Similar to what we did in the “regression controlling for confounders”, we regress the outcome variable (e.g., GPA) against “control variables” which are confounders such as high school GPA, and socioeconomic status, but we also include a dummy variable indicating the treatment status (above or below the threshold of the score 80 out of 100).

If the coefficient of the dummy variable turns out to be statistically significant, then it would suggest that the students who receive the scholarship have higher GPAs in their first year of college compared to students who do not receive the scholarship.

The coefficient of the dummy variable is known as the “discontinuity coefficient,” and it represents the difference in academic performance between scholarship recipients and non-recipients at the cut-off threshold.

· ITS (Interrupted Time series) – This refers to the “before-after inference” mentioned above in the section on “experimental design.” That is, the outcome variable is observed in time before the point of intervention and after the point of intervention, and a statistical analysis is performed on the time series.

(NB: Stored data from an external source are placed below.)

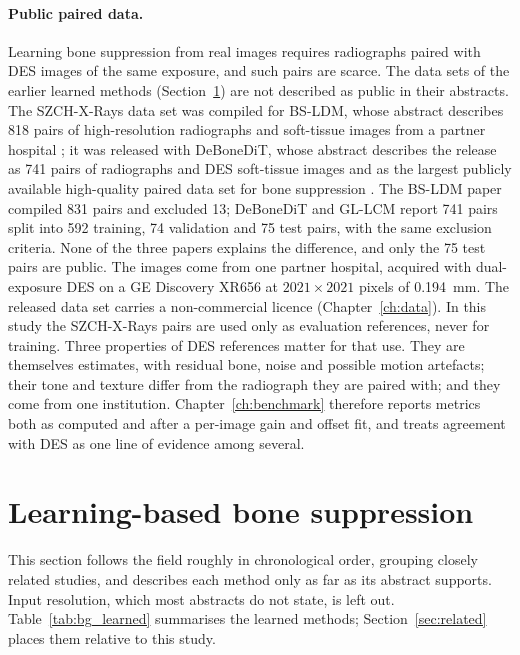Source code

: \paragraph{Public paired data.} Learning bone suppression from real images requires radiographs paired with DES images of the same exposure, and
such pairs are scarce. The data sets of the earlier learned methods (Section~\ref{sec:bg_learned}) are not described as public in their
abstracts. The SZCH-X-Rays data set was compiled for BS-LDM, whose abstract describes 818 pairs of high-resolution radiographs and soft-tissue
images from a partner hospital \citep{sun2026bsldm}; it was released with DeBoneDiT, whose abstract describes the release as 741 pairs of
radiographs and DES soft-tissue images and as the largest publicly available high-quality paired data set for bone suppression \citep{sun2026debonedit}.
The BS-LDM paper compiled 831 pairs and excluded 13; DeBoneDiT and GL-LCM report 741 pairs split into 592 training, 74 validation and 75
test pairs, with the same exclusion criteria. None of the three papers explains the difference, and only the 75 test pairs are public. The
images come from one partner hospital, acquired with dual-exposure DES on a GE Discovery XR656 at $2021\times2021$ pixels of 0.194~mm.
The released data set carries a non-commercial licence (Chapter~\ref{ch:data}). In this study the SZCH-X-Rays pairs are used only as
evaluation references, never for training. Three properties of DES references matter for that use. They are themselves estimates, with residual
bone, noise and possible motion artefacts; their tone and texture differ from the radiograph they are paired with; and they come from one
institution. Chapter~\ref{ch:benchmark} therefore reports metrics both as computed and after a per-image gain and offset fit, and treats
agreement with DES as one line of evidence among several.

\section{Learning-based bone suppression}
\label{sec:bg_learned}
This section follows the field roughly in chronological order, grouping closely related studies, and describes each method only as far as its
abstract supports. Input resolution, which most abstracts do not state, is left out. Table~\ref{tab:bg_learned} summarises the learned methods; Section~\ref{sec:related} places them
relative to this study.

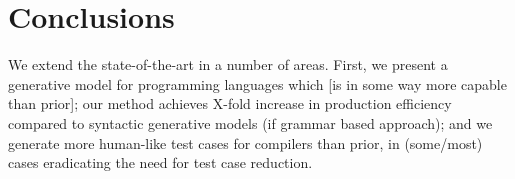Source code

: \section{Conclusions}\label{sec:conclusion}

We extend the state-of-the-art in a number of areas. First, we present a generative model for programming languages which [is in some way more capable than prior];
%
our method achieves X-fold increase in production efficiency compared to syntactic generative models (if grammar based approach);
%
and we generate more human-like test cases for compilers than prior, in (some/most) cases eradicating the need for test case reduction.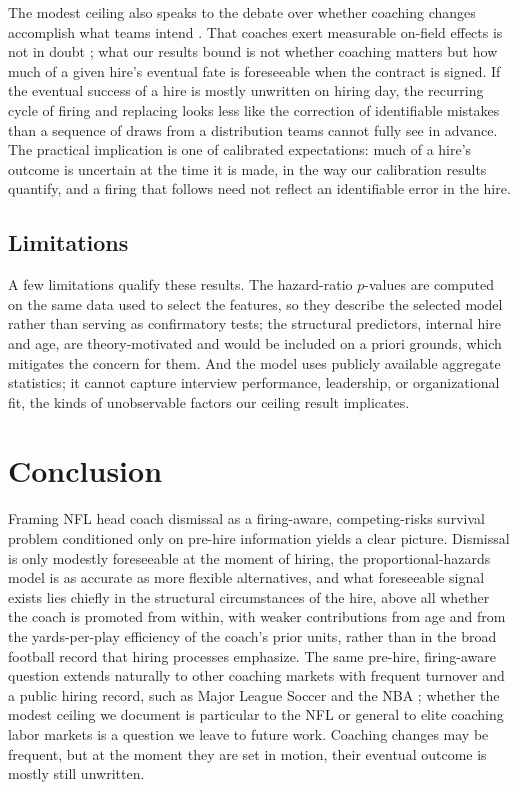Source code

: \documentclass[USenglish]{article}
\theoremstyle{dgthm}
\theoremstyle{dgdef}
\begin{document}
The modest ceiling also speaks to the debate over whether coaching changes accomplish what teams intend \citep{bryson2024}. That coaches exert measurable on-field effects is not in doubt \citep{cannon2025}; what our results bound is not whether coaching matters but how much of a given hire's eventual fate is foreseeable when the contract is signed. If the eventual success of a hire is mostly unwritten on hiring day, the recurring cycle of firing and replacing looks less like the correction of identifiable mistakes than a sequence of draws from a distribution teams cannot fully see in advance. The practical implication is one of calibrated expectations: much of a hire's outcome is uncertain at the time it is made, in the way our calibration results quantify, and a firing that follows need not reflect an identifiable error in the hire.

\subsection{Limitations}

A few limitations qualify these results. The hazard-ratio $p$-values are computed on the same data used to select the features, so they describe the selected model rather than serving as confirmatory tests; the structural predictors, internal hire and age, are theory-motivated and would be included on a priori grounds, which mitigates the concern for them. And the model uses publicly available aggregate statistics; it cannot capture interview performance, leadership, or organizational fit, the kinds of unobservable factors our ceiling result implicates.

\section{Conclusion}

Framing NFL head coach dismissal as a firing-aware, competing-risks survival problem conditioned only on pre-hire information yields a clear picture. Dismissal is only modestly foreseeable at the moment of hiring, the proportional-hazards model is as accurate as more flexible alternatives, and what foreseeable signal exists lies chiefly in the structural circumstances of the hire, above all whether the coach is promoted from within, with weaker contributions from age and from the yards-per-play efficiency of the coach's prior units, rather than in the broad football record that hiring processes emphasize. The same pre-hire, firing-aware question extends naturally to other coaching markets with frequent turnover and a public hiring record, such as Major League Soccer and the NBA \citep{gilfix2020}; whether the modest ceiling we document is particular to the NFL or general to elite coaching labor markets is a question we leave to future work. Coaching changes may be frequent, but at the moment they are set in motion, their eventual outcome is mostly still unwritten.
\end{document}
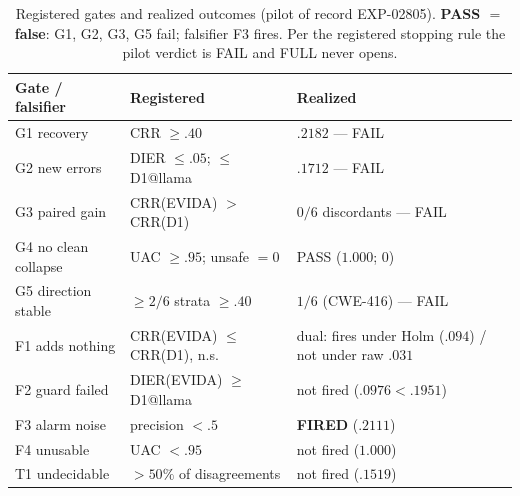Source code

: \documentclass[sigconf,nonacm]{acmart}
\begin{document}
\begin{table}[t]
\centering\small
\caption{Registered gates and realized outcomes (pilot of record EXP-02805).
\textbf{PASS $=$ false}: G1, G2, G3, G5 fail; falsifier F3 fires. Per the
registered stopping rule the pilot verdict is FAIL and FULL never opens.}
\label{tab:gates}
\begin{tabular}{lll}
\toprule
Gate / falsifier & Registered & Realized \\
\midrule
G1 recovery & CRR $\ge .40$ & $.2182$ --- FAIL \\
G2 new errors & DIER $\le .05$; $\le$ D1@llama & $.1712$ --- FAIL \\
G3 paired gain & CRR(EVIDA) $>$ CRR(D1) & $0/6$ discordants --- FAIL \\
G4 no clean collapse & UAC $\ge .95$; unsafe $=0$ & PASS ($1.000$; $0$) \\
G5 direction stable & ${\ge}2/6$ strata $\ge .40$ & $1/6$ (CWE-416) --- FAIL \\
\midrule
F1 adds nothing & CRR(EVIDA) $\le$ CRR(D1), n.s. & dual: fires under Holm ($.094$) / not under raw $.031$ \\
F2 guard failed & DIER(EVIDA) $\ge$ D1@llama & not fired ($.0976<.1951$) \\
F3 alarm noise & precision $<.5$ & \textbf{FIRED} ($.2111$) \\
F4 unusable & UAC $<.95$ & not fired ($1.000$) \\
T1 undecidable & $>50\%$ of disagreements & not fired ($.1519$) \\
\bottomrule
\end{tabular}
\end{table}
\end{document}
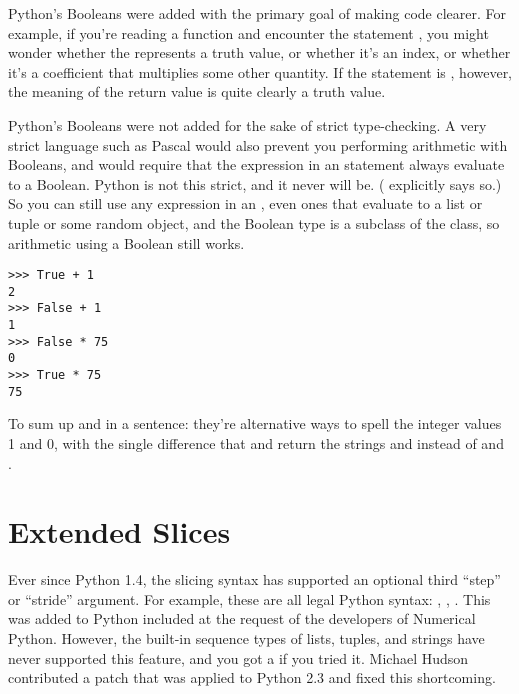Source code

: \documentclass{howto}
\begin{document}
Python's Booleans were added with the primary goal of making code
clearer.  For example, if you're reading a function and encounter the
statement , you might wonder whether the 
represents a truth value, or whether it's an index, or whether it's a
coefficient that multiplies some other quantity.  If the statement is
, however, the meaning of the return value is quite
clearly a truth value.

Python's Booleans were not added for the sake of strict type-checking.
A very strict language such as Pascal would also prevent you
performing arithmetic with Booleans, and would require that the
expression in an  statement always evaluate to a Boolean.
Python is not this strict, and it never will be.  (
explicitly says so.)  So you can still use any expression in an
, even ones that evaluate to a list or tuple or some
random object, and the Boolean type is a subclass of the
 class, so arithmetic using a Boolean still works.

\begin{verbatim}
>>> True + 1
2
>>> False + 1
1
>>> False * 75
0
>>> True * 75
75
\end{verbatim}

To sum up  and  in a sentence: they're
alternative ways to spell the integer values 1 and 0, with the single
difference that  and  return the
strings  and  instead of  and .

\begin{seealso}


\end{seealso}


\section{Extended Slices\label{section-slices}}

Ever since Python 1.4, the slicing syntax has supported an optional
third ``step'' or ``stride'' argument.  For example, these are all
legal Python syntax: , ,
.  This was added to Python included at the request of
the developers of Numerical Python.  However, the built-in sequence
types of lists, tuples, and strings have never supported this feature,
and you got a  if you tried it.  Michael Hudson
contributed a patch that was applied to Python 2.3 and fixed this 
shortcoming.
\end{document}
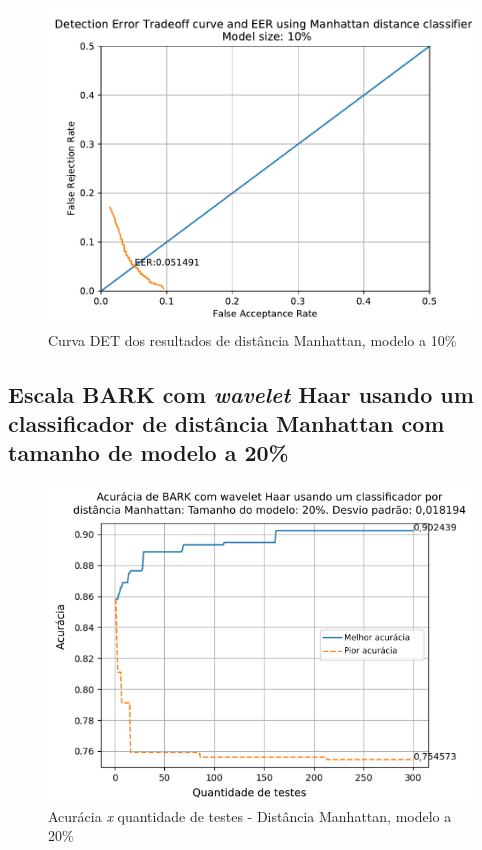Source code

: 			\begin{figure}[!ht]
				\centering
				\includegraphics[width=.6\linewidth]{images/results/det/DET_for_classifier_Manhattan_10}
				\caption{Curva DET dos resultados de distância Manhattan, modelo a 10\%}
				\label{fig:detforclassifiermanhattan10}
			\end{figure}
	
			\FloatBarrier
		\subsection{Escala BARK com \textit{wavelet} Haar usando um classificador de distância Manhattan com tamanho de modelo a 20\%}
			
			
	
			\begin{figure}[!ht]
				\centering
				\includegraphics[width=.6\linewidth]{images/results/confusionMatrices/classifier_Manhattan_20.png}
				\caption{Acurácia \textit{x} quantidade de testes - Distância Manhattan, modelo a 20\%}
				\label{fig:classifiermanhattan20}
			\end{figure}
		

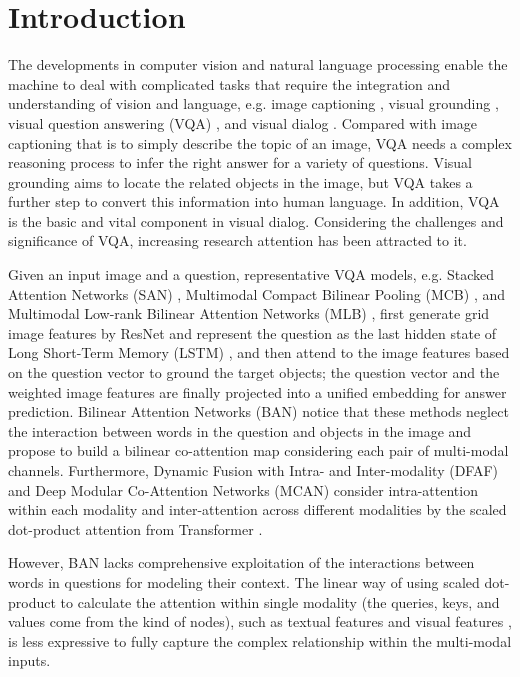 \documentclass[10pt,twocolumn,letterpaper]{article}
\begin{document}
\section{Introduction}
The developments in computer vision and natural language processing enable the machine to deal with complicated tasks that require the integration and understanding of vision and language, e.g. image captioning \cite{anderson2018bottom}, visual grounding \cite{yu2018rethinking, fukui2016multimodal}, visual question answering (VQA) \cite{antol2015vqa, gao2019dynamic, yu2019deep}, and visual dialog \cite{das2017visual, guo2019image}. Compared with image captioning that is to simply describe the topic of an image, VQA needs a complex reasoning process to infer the right answer for a variety of questions. Visual grounding aims to locate the related objects in the image, but VQA takes a further step to convert this information into human language. In addition, VQA is the basic and vital component in visual dialog. Considering the challenges and significance of VQA, increasing research attention has been attracted to it. 

Given an input image and a question, representative VQA models, e.g. Stacked Attention Networks (SAN) \cite{yang2016stacked}, Multimodal Compact Bilinear Pooling (MCB) \cite{fukui2016multimodal}, and Multimodal Low-rank Bilinear Attention Networks (MLB) \cite{kim2016hadamard}, first generate grid image features by ResNet \cite{he2016deep} and represent the question as the last hidden state of Long Short-Term Memory (LSTM) \cite{hochreiter1997long}, and then attend to the image features based on the question vector to ground the target objects; the question vector and the weighted image features are finally projected into a unified embedding for answer prediction. Bilinear Attention Networks (BAN) \cite{kim2018bilinear} notice that these methods neglect the interaction between words in the question and objects in the image and propose to build a bilinear co-attention map considering each pair of multi-modal channels. Furthermore, Dynamic Fusion with Intra- and Inter-modality (DFAF) \cite{gao2019dynamic} and Deep Modular Co-Attention Networks (MCAN) \cite{yu2019deep} consider intra-attention within each modality and inter-attention across different modalities by the scaled dot-product attention from Transformer \cite{vaswani2017attention}. 

However, BAN lacks comprehensive exploitation of the interactions between words in questions for modeling their context. The linear way of using scaled dot-product to calculate the attention within single modality (the queries, keys, and values come from the kind of nodes), such as textual features \cite{vaswani2017attention, devlin2018bert} and visual features \cite{chen2019graph, yang2018graph}, is less expressive to fully capture the complex relationship within the multi-modal inputs.
\end{document}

Similar to RDD, a dummy variable on time is included in the regression besides confounding variables. The quantitative analysis comprises time series models such as ARIMA.

· Difference in Differences – Similar to ITS, there is a concept of “before-after inference,” but here, we have two separate groups – treatment and control, though, despite that, it is not an experimental design but a statistical technique as regression analysis is performed. In the “before” phase (before applying the treatment to the treatment group), a difference in the outcome between the treatment and the control group is calculated.

Then, in the “after” phase (after applying the treatment to the treatment group), a difference in the outcome between the treatment and the control group is calculated. Then, a difference in the difference (DID) is calculated by subtracting the pre-intervention difference from the post-intervention difference. The “DID estimate” represents the causal effect of the treatment on the outcome.

· Instrumental variables – An instrumental variable is a variable that changes Y only through X. That is, it is correlated to only X but not to any other (confounding) variables that may be omitted from the model. As a result of this, when the instrumental variable changes, X changes, and then Y changes. Thus, the instrumental variable isolates the change in Y due to the change in X. Going back to our discussion on education and earnings in the “objective” section of this article, we want to estimate the causal effect of education on earnings.

The challenge in this context is that education is often “endogenous” – individuals with higher innate abilities or motivation may be more likely to pursue higher levels of education, and these same characteristics may also lead to higher earnings. Those characteristics can affect earnings (Y) directly without affecting education (X). Therefore, they are not instrumental variables.

However, if we create another variable such as “mandatory schooling”, it would affect the level of education and through that, would affect the earnings. Thus, it will be an instrument variable that will affect earnings (Y) through the level of education (X) but won’t affect Y directly.

We will explore the aforementioned terms, especially “Difference in Differences” and “Instrumental variables” with more mathematical detail in the next articles.